Personal representatives and trustees (and indeed anyone else who has legal responsibility for the property of another) are called “fiduciaries”.

Appointees to the office of personal representative and trustee can come from a number of distinct categories, among them being (a) spouses, (b) children, (c) other family members, (d) business associates or friends, (e) lawyers, (f) banks or trust companies, and/or (g) investment companies. There might well be other possibilities, but this list reflects the choices which are normally available.

As if that number of choices were not enough to deal with, there are also a substantial number of criteria which bear directly upon the question of suitability for such an assignment. Those criteria include (a) skill and experience, (b) dependability, (c) availability for the assignment and sufficient longevity to carry it to completion, (d) ethical awareness and standards, (e) acceptability to the beneficiaries, (f) financial responsibility, (g) susceptibility to conflict problems, (h) degree of independent judgment, (i) fees, commissions or other charges made for the services rendered, and/or (j) any circumstances which might serve as clear counter-indications to such an appointment.

Admittedly, reasonable people can differ with the conclusions that others draw on these subjective criteria. In an attempt to present a useful overview, there is a chart appended which sets out in tabular form the generally perceived “pros and cons” of each category. The following discussion will elaborate somewhat on the cryptic entries on that chart:

1. Skill and Experience. Family members generally are not equipped, either by skill or experience, to serve effectively unless they are assisted by competent advisors. This is not a disabling factor, so long as they have the judgment to procure and act upon qualified advice.

Business associates, depending on their background, education and experience, may have widely varying qualifications. Lawyers generally range from moderately to very highly qualified, depending on a number of factors including practice emphasis, prior training, and experience.

Banks or trust companies have generally quite high skill and experience levels.

2. Dependability. Dependability varies widely among family members and business associates, from downright unacceptable to the very highest standard. The dependability of lawyers is generally moderate to high, and of banks and trust companies quite high indeed.

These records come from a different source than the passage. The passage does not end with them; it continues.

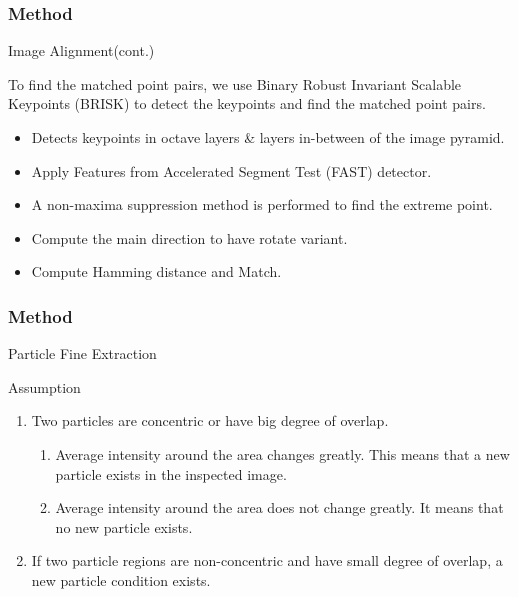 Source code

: \documentclass[14pt,hyperref={CJKbookmarks=true}]{beamer}
\theoremstyle{plain}
\theoremstyle{definition}
\theoremstyle{remark}
\begin{document}
\begin{frame}
\frametitle{Method}{Image Alignment(cont.)}

\small
To find the matched point pairs, we use Binary Robust Invariant Scalable Keypoints (BRISK) to detect the keypoints and find the matched point pairs.
\begin{itemize}
\item Detects keypoints in octave layers \& layers in-between of the image pyramid.
\item Apply Features from Accelerated Segment Test (FAST) detector.
\item A non-maxima suppression method is performed to find the extreme point.
\item Compute the main direction to have rotate variant.
\item Compute Hamming distance and Match.
\end{itemize}
\end{frame}
\begin{frame}
\frametitle{Method}{Particle Fine Extraction}
\begin{block}{Assumption}
\begin{enumerate}
\item Two particles are concentric or have big degree of overlap.
    \begin{enumerate}
      \item Average intensity around the area changes greatly. This means that a new particle exists in the inspected image.
      \item Average intensity around the area does not change greatly. It means that no new particle exists.
    \end{enumerate}
\item If two particle regions are non-concentric and have small degree of overlap, a new particle condition exists.
\end{enumerate}
\end{block}
\end{frame}
\end{document}
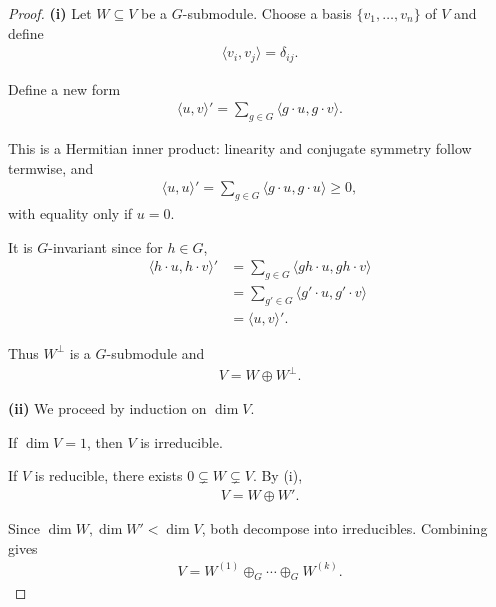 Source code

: \documentclass[titlepage]{article}
\theoremstyle{plain}
\theoremstyle{definition}
\theoremstyle{remark}
\theoremstyle{exercise-style}
\numberwithin{equation}{section}
\numberwithin{theorem}{section}
\numberwithin{remark}{section}
\begin{document}
\begin{proof}
    \medskip
    
    \textbf{(i)} Let $W \subseteq V$ be a $G$-submodule. Choose a basis $\{v_1,\dots,v_n\}$ of $V$ and define
    \begin{align}
        \langle v_i, v_j \rangle = \delta_{ij}.
    \end{align}
    
    Define a new form
    \begin{align}
        \langle u, v \rangle' = \sum_{g \in G} \langle g \cdot u, g \cdot v \rangle.
    \end{align}
    
    This is a Hermitian inner product: linearity and conjugate symmetry follow termwise, and
    \begin{align}
        \langle u, u \rangle' = \sum_{g \in G} \langle g \cdot u, g \cdot u \rangle \ge 0,
    \end{align}
    with equality only if $u = 0$.
    
    It is $G$-invariant since for $h \in G$,
    \begin{align}
        \langle h \cdot u, h \cdot v \rangle'
        &= \sum_{g \in G} \langle g h \cdot u, g h \cdot v \rangle \\
        &= \sum_{g' \in G} \langle g' \cdot u, g' \cdot v \rangle \\
        &= \langle u, v \rangle'.
    \end{align}
    
    Thus $W^\perp$ is a $G$-submodule and
    \begin{align}
        V = W \oplus W^\perp.
    \end{align}
    
    \medskip
    
    \textbf{(ii)} We proceed by induction on $\dim V$.
    
    If $\dim V = 1$, then $V$ is irreducible.
    
    If $V$ is reducible, there exists $0 \subsetneq W \subsetneq V$. By (i),
    \begin{align}
        V = W \oplus W'.
    \end{align}
    
    Since $\dim W, \dim W' < \dim V$, both decompose into irreducibles. Combining gives
    \begin{align}
        V = W^{(1)} \oplus_G \cdots \oplus_G W^{(k)}.
    \end{align}
\end{proof}
\end{document}
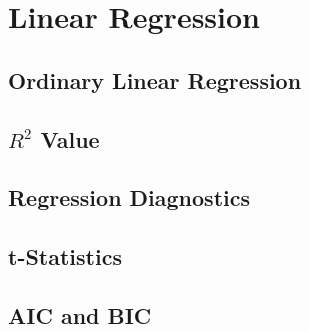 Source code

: \chapter{Linear Regression}

\section{Ordinary Linear Regression}

\section{$R^2$ Value}

\section{Regression Diagnostics}

\section{t-Statistics}

\section{AIC and BIC}

\chapauthor{}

3. Availability and Longevity. The availability of an appointee to serve in a future appointment, and that appointee’s longevity to carry out the assignment, vary widely. A primary determinant, obviously, is the age and health of the individual. On this score, clearly, the institutional providers rank highest, younger individuals next and older individuals lowest.

4. Ethical Matters. The question of ethics is really two-fold, (a) whether the provider recognizes the existence of ethical problems, and (b) if so, whether the standards employed in dealing with those ethical questions are high.

Non-professionals, needless to say, vary widely in their acceptability under this criteria, principally because they are not equally adept at identifying the ethical problems, rather than because they are willfully unethical in their conduct.

5. Acceptability. Acceptability to the beneficiaries is both a widely varying and particularly subjective criterion. The spouse is usually acceptable because of family considerations; most family members are willing to give the surviving spouse at least the benefit of the doubt.

Appointment of other family members, business associates or a lawyer, varies widely in terms of acceptability. Appointment of one of a group of siblings can occasionally give rise to jealousies and other feelings which can be harmful to the family and to the administrative process, and should be approached with particular caution.

Banks and trust companies, curiously, seem to have a low acceptability level in the context of modest size estates, estates holding assets other than marketable securities, and very large estates. The region of greatest acceptability of banks and trust companies seems to be among the ranks of the moderately wealthy.

6. Financial Responsibility. Financial responsibility, that is, the ability of the fiduciary to make good to the beneficiaries any loss or damage they sustain by reason of the fiduciary’s errors or omissions, varies considerably.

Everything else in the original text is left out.